If you use a recycle_bin there will remain just one copy in the regular index, the one marked as deleted, while a fresh copy resides in the recycle_bin. You can make this fairly clean and efficient by creating daily recycle_bin indices, say recycle_bin.2019-08-05, recycle_bin.2019-08-06 etc, that you just DELETE after 24 hours instead of deleting single documents. Deleting an entire index is much faster and more efficient than deleting single documents. Plus it frees the disk space from the deleted documents immediately.

I actually wanted to do a hourly index - per user action (unless it's an overkill) - i'd just delete the hourly index after an hour, so my flow will be:

  1. User does an action
  2. Query the documents in the main index that relate to this action
  3. Move them to a hourly per action index, and delete from main index
  4. if user regrets, move them back and delete the action index
  5. after 1H, the entire per-action index should be deleted.

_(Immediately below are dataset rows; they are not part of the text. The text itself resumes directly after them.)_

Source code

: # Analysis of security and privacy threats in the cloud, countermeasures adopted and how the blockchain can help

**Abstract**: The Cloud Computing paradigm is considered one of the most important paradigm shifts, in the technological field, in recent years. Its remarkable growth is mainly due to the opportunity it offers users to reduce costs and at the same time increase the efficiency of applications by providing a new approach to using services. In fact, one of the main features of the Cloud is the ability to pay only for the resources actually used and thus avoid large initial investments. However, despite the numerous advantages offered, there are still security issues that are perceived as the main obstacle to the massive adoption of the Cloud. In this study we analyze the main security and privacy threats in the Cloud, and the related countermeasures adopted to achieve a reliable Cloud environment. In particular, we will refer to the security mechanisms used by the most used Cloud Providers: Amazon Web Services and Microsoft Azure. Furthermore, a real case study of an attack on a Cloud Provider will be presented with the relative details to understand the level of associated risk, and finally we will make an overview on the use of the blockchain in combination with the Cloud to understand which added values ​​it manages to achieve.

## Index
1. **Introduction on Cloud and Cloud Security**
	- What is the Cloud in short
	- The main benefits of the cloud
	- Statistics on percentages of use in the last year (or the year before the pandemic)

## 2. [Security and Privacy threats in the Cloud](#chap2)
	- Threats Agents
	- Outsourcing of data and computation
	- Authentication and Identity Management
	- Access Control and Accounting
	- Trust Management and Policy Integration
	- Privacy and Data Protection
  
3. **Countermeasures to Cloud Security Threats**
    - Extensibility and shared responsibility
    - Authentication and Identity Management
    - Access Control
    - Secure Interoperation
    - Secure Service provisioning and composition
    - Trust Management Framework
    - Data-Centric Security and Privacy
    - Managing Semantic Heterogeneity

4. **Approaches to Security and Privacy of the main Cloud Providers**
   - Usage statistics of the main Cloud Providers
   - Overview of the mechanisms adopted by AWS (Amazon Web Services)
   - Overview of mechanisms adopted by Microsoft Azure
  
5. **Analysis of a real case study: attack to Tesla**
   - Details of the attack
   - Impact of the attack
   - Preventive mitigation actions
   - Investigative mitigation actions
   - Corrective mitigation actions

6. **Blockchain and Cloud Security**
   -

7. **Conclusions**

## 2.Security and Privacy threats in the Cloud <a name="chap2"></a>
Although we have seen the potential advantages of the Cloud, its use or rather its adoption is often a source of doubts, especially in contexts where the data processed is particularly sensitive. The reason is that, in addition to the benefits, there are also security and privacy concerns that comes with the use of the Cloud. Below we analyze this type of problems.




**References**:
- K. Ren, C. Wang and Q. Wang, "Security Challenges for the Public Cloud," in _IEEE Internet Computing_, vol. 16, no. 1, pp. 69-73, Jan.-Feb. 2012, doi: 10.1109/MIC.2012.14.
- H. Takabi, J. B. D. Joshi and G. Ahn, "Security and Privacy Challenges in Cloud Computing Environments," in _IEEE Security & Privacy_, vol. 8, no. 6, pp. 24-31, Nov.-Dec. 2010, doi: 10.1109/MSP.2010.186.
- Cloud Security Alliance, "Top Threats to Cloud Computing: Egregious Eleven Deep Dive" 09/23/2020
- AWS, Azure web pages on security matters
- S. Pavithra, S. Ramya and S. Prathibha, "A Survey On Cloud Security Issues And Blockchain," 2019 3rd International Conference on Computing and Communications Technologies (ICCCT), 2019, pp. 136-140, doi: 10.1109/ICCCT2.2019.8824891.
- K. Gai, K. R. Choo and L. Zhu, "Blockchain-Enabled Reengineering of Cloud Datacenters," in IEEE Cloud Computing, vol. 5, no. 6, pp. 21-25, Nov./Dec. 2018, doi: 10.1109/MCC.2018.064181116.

Besides that i have another complexity, is that 2 seperate actions can affect the same document, so if one user regrets, the document should not be returned, as the 2nd action deleted it.
i can manage it by retaining connections between those actions

It gets complex, but the other option is to retain 1 recylce_bin index, and save the connections on the actions on the documents themselves (meaning - i'll have to do uppdates on those document, and they will contain the "action" field, for example, the recycle bin can be something that:
{
"doc name" :"1"
"Actions": {
["Action#1", "Action#2"]
}
}

{
"doc name" :"2"
"Actions": {
["Action#1"]
}
}

which will cause every user UNDO to find the documents containing those undo actions, and perform the following:

  1. remove the action from the "Actions" array, if it's the only one - bring back the document to life
  2. If there are other actions there, keep them in the recycle bin

after 1H i'll also need to have a process that deletes those documents (and updates the ones that have more actions).

it gets complex, but maybe the efficiency there is not terrible as the undo doesn't happen alot

This topic was automatically closed 28 days after the last reply. New replies are no longer allowed.